Guardians of the Galaxy is one of those movies that comes off better than expected. As a non comic book connoisseur, I have to rely on my friends to get an educated opinion about how accurately a film reflects the series it is based on. That is especially true when the characters are a lesser-known lot of outcasts who make up the Guardians of the Galaxy. But I don’t have to be up-to-date on Marvel Comics to know an incredibly entertaining soundtrack accompanies this film.
And that proves to be a little bit of a problem.
Like Spider-Man, The Avengers and the X-Men, this movie is packed with plenty of violence. While most of it is bloodless, there is still an abundance of fistfights, blazing guns, impalements and flying debris from massive explosions. (That’s what you pay the 3D up-charge for!) Countless hosts of faceless soldiers also die amid the mayhem. But the music, along with a hefty dose of humor, makes the brutality seem… well, less brutal. That can be good or bad depending on how comfortable you are with this type of action. Still, the pervasive fighting is something parents of younger viewers will want to consider before taking their kids to this PG-13 movie.
Thankfully the film has some redeeming qualities for older viewers.

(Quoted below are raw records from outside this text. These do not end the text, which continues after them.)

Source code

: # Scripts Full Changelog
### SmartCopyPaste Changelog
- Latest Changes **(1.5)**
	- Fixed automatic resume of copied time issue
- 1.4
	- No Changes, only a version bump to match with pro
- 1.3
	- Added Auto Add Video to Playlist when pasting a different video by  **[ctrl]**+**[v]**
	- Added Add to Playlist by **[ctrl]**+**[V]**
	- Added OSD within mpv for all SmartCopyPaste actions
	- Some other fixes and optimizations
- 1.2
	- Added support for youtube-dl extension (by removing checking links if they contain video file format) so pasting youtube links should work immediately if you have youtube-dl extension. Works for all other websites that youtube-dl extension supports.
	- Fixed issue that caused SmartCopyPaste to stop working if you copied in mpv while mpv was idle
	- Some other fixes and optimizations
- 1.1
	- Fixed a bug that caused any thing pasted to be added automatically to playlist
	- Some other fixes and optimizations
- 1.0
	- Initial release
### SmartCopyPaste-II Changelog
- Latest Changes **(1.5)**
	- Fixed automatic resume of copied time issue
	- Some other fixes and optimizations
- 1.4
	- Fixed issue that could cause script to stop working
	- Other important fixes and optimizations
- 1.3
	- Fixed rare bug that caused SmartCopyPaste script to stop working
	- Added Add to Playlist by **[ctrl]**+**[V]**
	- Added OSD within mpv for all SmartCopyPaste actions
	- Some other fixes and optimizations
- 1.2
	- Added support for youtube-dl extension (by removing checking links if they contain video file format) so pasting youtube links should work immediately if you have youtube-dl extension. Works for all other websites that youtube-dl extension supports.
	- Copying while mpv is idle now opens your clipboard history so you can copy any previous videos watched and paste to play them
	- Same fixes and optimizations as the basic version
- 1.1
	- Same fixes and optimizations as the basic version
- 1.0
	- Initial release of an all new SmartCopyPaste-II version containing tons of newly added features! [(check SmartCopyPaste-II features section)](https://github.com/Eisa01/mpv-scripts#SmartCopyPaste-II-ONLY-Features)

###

Peter Quill (Chris Pratt) isn’t an obvious hero. The junk collector will stoop to almost any low in order to make a quick buck and bed a new girl. He gets in over his head however when he nabs an orb that houses a special stone with incredible power. To protect the orb from Ronan (Lee Pace) and his evil army, Peter joins forces with four other outcasts, Gamora (Zoe Saldana), Drax (Dave Bautista), Rocket, the scientifically modified raccoon (voice of Bradley Cooper) and Groot, the gentle tree monster (voice of Vin Diesel). For the most part, they appear to be more of a nuisance than a threat to society. All the same, their antics land them in a high security prison where they have to break out in order to save the world.
While they don’t initially want to work together, the gang eventually recognizes there is strength in numbers and becomes a kind of dysfunctional family. And that’s not the only time the theme of family comes up. Many of them talk about their spouses or children, which gives the audience a sense that there really is a reason to save society. With time, the main characters begin to experience personal growth. This not only moves the plot along, but also makes the cast more likeable. As well, the script includes several revelations that let the audience understand their back-stories and sets up the options for a sequel.
This production employs a bucketload of body paint, some sexual innuendo and a slew of profanities. Yet it also offers positive messages about teamwork, personal sacrifice for the greater good and of course, a great soundtrack that may inspire you to make your own awesome mixed tape.